Menos concentrada, renda do brasileiro cresce, mas em ritmo menor
LUISA BELCHIOR
Colaboração para a Folha Online, no Rio
O trabalhador brasileiro recebeu, em média, R$ 960 por mês em 2007. A renda, melhor distribuída, foi 3,2% maior que em 2006, e cresceu pelo terceiro ano consecutivo. Mas ainda não alcançou os patamares de uma década atrás. O ritmo de crescimento também está mais lento --foi menos que o dobro do de 2006.
As conclusões são da Pnad (Pesquisa Nacional por Amostra de Domicílios), do IBGE (Instituto Brasileiro de Geografia e Estatística), divulgada nesta quinta-feira. A pesquisa, que faz levantamentos socioeconômicos anuais da população brasileira, coletou dados em 147.851 domicílios de 851 municípios do Brasil.
O rendimento médio de R$ 960 (em dados harmonizados com anos anteriores) foi o maior desde 2003, quando a renda média era de R$ 831. Ainda não alcançou, porém, os índices registrados pela Pnad em 1998 e 1997 --R$ 1.003 e R$ 1.011, respectivamente.
A recuperação desses patamares, se vier, acontecerá em ritmo mais lento que nos anos anteriores, de acordo com os dados revelados na pesquisa. Enquanto o incremento da renda em 2007 foi de 3,2%, em 2006 o crescimento foi de 7,2% e, em 2005, de 4,5%, sempre na comparação com os anos anteriores.

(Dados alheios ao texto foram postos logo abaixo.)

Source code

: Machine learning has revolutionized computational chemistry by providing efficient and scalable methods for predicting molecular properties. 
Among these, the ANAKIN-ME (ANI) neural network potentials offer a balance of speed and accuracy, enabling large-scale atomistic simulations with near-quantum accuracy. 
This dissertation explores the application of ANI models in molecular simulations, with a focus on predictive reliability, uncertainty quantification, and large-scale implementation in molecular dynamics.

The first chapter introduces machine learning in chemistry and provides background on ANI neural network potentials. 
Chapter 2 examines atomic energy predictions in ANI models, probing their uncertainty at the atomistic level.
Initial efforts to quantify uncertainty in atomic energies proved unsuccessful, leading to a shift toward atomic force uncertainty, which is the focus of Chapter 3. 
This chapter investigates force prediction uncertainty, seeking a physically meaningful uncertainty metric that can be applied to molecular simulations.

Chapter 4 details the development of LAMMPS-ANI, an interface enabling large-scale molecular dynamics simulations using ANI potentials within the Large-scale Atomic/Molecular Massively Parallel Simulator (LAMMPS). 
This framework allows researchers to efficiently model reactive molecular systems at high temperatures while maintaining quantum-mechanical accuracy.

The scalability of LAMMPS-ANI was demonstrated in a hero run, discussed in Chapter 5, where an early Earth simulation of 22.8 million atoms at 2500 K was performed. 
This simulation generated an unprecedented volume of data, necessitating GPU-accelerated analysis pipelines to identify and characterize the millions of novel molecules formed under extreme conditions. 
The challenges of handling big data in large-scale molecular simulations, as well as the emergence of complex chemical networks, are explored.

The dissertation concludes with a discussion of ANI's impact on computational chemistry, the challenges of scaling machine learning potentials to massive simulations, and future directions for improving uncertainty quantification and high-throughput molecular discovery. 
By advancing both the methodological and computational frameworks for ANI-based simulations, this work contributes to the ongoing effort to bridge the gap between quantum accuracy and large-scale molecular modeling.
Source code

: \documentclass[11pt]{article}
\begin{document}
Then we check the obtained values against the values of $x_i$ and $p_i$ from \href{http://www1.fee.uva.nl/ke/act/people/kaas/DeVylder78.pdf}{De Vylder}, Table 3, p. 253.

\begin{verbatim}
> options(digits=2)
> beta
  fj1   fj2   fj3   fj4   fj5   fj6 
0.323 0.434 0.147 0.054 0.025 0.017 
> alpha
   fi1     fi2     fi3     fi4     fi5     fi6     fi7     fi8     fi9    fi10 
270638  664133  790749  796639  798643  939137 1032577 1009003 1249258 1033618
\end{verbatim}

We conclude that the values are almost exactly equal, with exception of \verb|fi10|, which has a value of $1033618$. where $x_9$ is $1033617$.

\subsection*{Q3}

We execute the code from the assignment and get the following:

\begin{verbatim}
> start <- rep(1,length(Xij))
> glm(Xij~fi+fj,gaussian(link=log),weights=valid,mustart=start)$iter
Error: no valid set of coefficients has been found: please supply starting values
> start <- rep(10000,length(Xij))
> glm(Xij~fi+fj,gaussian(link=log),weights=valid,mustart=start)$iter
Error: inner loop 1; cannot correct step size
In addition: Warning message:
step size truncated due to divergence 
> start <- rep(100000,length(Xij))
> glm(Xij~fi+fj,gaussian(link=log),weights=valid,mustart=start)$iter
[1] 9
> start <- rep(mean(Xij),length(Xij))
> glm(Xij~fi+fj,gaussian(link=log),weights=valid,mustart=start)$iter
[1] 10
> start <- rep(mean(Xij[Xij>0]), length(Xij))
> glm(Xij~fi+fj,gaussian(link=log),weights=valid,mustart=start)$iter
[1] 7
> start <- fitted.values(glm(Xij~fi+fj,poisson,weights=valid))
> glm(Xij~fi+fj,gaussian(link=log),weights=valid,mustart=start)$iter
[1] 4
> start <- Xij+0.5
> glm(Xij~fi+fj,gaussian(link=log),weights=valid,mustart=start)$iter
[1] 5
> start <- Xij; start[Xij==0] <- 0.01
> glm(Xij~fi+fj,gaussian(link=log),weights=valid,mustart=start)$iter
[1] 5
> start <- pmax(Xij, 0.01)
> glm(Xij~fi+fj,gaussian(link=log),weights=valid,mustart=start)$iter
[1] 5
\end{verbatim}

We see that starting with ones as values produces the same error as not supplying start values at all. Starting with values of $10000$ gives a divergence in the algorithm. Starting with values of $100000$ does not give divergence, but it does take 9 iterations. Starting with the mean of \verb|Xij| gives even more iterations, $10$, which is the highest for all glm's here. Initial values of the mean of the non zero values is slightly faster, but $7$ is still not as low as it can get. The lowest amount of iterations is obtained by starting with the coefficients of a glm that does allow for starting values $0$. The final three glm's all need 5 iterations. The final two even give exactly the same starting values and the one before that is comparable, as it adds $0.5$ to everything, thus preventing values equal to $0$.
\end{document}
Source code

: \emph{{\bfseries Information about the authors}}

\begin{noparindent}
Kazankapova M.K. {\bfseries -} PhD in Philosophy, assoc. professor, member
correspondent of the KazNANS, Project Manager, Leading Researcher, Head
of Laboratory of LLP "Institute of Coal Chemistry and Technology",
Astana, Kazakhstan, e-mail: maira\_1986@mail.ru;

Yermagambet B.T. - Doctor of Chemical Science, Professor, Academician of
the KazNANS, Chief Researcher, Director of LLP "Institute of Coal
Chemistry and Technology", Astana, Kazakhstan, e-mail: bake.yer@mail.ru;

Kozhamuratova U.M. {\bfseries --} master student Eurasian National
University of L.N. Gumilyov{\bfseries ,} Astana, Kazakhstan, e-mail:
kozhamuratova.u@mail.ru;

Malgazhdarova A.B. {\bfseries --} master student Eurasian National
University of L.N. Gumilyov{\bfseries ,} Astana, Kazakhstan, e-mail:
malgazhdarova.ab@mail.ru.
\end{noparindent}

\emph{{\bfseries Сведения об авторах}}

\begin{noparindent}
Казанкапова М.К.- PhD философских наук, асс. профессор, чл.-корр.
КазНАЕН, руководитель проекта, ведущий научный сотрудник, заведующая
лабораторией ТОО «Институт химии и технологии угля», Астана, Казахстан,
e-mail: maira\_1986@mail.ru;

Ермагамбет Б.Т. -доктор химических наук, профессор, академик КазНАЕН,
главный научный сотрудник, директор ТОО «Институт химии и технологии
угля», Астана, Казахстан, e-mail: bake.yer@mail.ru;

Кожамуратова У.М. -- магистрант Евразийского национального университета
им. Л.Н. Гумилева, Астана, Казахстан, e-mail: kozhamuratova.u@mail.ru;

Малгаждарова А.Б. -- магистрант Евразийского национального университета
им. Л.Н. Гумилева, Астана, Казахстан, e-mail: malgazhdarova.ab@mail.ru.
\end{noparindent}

A pesquisa registrou também que a renda ficou menos concentrada em 2007, em relação ao ano anterior, embora ainda seja considerada alta pelo IBGE. Entre a população brasileira ocupada, os 10% com menores rendimentos detiveram 1,1% do total de rendimentos em 2007. Na outra ponta, os 10% mais bem remunerados concentraram 43,2% do montante.
Mesmo com a disparidade, o índice de Gini, que mede o nível de concentração da renda, caiu, acompanhando tendência desde 2004. Foi, segundo a Pnad, de 0,528 em 2007, contra 0,540 em 2006 --quando mais baixo o índice, menor a concentração.